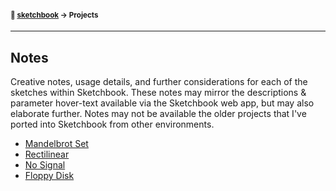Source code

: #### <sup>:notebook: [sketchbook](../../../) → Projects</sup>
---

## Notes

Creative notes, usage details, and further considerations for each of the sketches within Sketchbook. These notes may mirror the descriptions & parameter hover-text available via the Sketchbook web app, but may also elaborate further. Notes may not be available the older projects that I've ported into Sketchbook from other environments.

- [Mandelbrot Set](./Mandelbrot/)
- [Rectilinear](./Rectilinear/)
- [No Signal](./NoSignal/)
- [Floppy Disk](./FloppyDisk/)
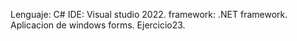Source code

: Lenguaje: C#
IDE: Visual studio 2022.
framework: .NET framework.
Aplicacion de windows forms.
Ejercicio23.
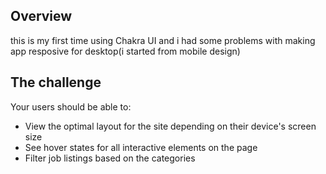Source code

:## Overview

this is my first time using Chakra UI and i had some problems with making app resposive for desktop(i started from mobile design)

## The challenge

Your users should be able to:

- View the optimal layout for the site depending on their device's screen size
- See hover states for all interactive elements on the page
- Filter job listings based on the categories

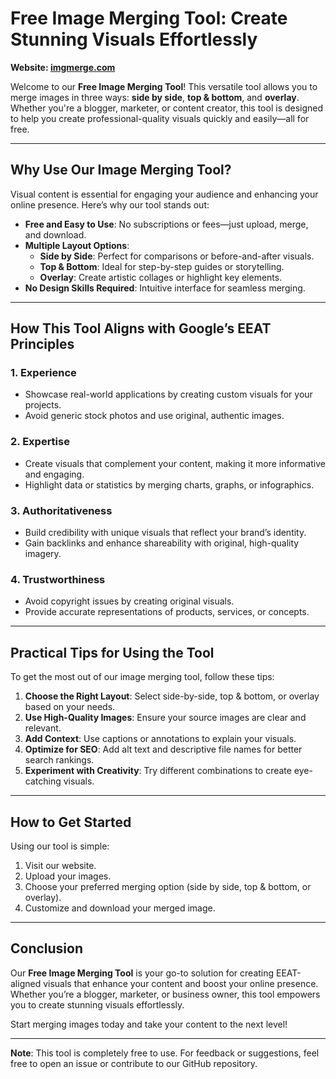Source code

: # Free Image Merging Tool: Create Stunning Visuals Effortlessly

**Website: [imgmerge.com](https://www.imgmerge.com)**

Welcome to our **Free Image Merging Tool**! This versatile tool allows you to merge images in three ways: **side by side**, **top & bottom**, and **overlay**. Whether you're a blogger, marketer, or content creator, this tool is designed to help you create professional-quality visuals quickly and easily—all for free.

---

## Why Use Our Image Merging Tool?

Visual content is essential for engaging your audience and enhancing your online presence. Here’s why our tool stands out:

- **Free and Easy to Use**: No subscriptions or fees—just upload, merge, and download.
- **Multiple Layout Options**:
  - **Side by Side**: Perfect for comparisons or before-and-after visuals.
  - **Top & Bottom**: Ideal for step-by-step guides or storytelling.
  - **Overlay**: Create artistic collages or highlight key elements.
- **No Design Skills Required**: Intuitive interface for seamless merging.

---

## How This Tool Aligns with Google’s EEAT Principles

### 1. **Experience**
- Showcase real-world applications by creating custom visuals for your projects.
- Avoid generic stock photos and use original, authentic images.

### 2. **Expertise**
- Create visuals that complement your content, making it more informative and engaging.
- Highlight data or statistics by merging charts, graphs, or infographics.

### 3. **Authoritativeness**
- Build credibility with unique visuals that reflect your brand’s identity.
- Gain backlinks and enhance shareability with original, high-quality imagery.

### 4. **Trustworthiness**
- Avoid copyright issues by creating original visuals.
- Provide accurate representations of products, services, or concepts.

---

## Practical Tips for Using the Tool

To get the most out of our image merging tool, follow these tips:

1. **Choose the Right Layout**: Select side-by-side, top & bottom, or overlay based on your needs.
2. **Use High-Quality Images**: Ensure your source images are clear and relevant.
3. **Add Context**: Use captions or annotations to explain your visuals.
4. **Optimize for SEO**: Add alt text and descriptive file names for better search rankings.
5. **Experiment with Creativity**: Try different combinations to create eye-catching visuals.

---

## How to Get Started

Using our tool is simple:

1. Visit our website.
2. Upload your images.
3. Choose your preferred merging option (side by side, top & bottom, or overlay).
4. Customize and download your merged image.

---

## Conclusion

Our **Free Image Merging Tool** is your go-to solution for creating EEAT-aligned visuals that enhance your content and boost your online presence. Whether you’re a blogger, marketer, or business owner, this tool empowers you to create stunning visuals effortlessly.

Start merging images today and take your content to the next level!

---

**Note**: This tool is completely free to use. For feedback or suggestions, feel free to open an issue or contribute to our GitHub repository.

▬▬▬

__Task goal__
Report, from the entries above, each line where "elements" is found.

__Exercise output__
- See hover states for all interactive elements on the page
  - **Overlay**: Create artistic collages or highlight key elements.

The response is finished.